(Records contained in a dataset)
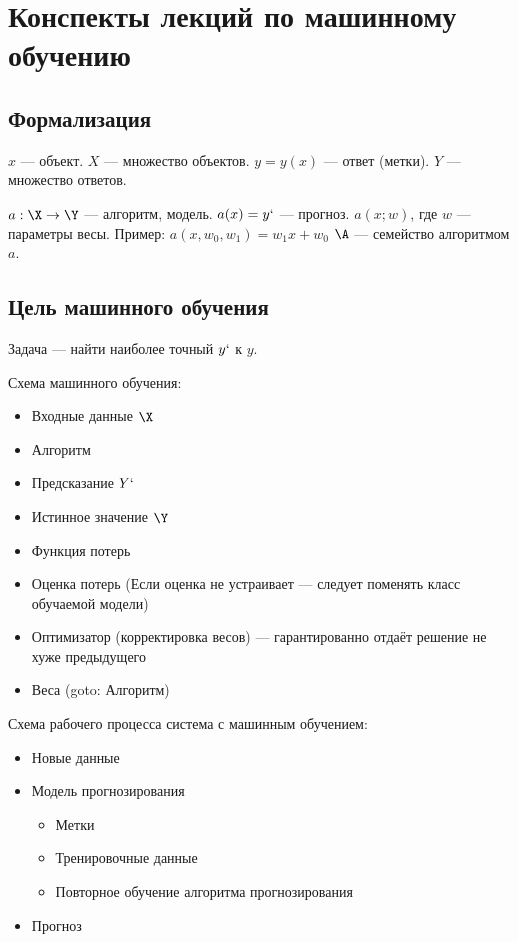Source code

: \documentclass[14pt, a4paper]{article}
\begin{document}
    \section*{Конспекты лекций по машинному обучению}

    \subsection*{Формализация}

    $x$ --- объект.
    $X$ --- множество объектов.
    $y = y(x)$ --- ответ (метки).
    $Y$ --- множество ответов.

    $a: \X \rightarrow  \Y$ --- алгоритм, модель.
    $a(x) = y`$ --- прогноз.
    $a(x; w)$, где $w$ --- параметры весы. Пример: $a(x, w_0, w_1) = w_1 x + w_0$
    $\A$ --- семейство алгоритмом $a$.


    \subsection*{Цель машинного обучения}

    Задача --- найти наиболее точный $y`$ к $y$.

    Схема машинного обучения:
    \begin{itemize}
        \item Входные данные $\X$
        \item Алгоритм
        \item Предсказание $Y`$
        \item Истинное значение $\Y$
        \item Функция потерь
        \item Оценка потерь (Если оценка не устраивает --- следует поменять класс обучаемой модели)
        \item Оптимизатор (корректировка весов) --- гарантированно отдаёт решение не хуже предыдущего
        \item Веса (goto: Алгоритм)
    \end{itemize}

    Схема рабочего процесса система с машинным обучением:
    \begin{itemize}
        \item Новые данные
        \item Модель прогнозирования
        \begin{itemize}
            \item Метки
            \item Тренировочные данные
            \item Повторное обучение алгоритма прогнозирования
        \end{itemize}
        \item Прогноз
    \end{itemize}
\end{document}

**About this exercise**
Every line holding the word "множество" should be copied out of the records above.

**Result**
    $X$ --- множество объектов.
    $Y$ --- множество ответов.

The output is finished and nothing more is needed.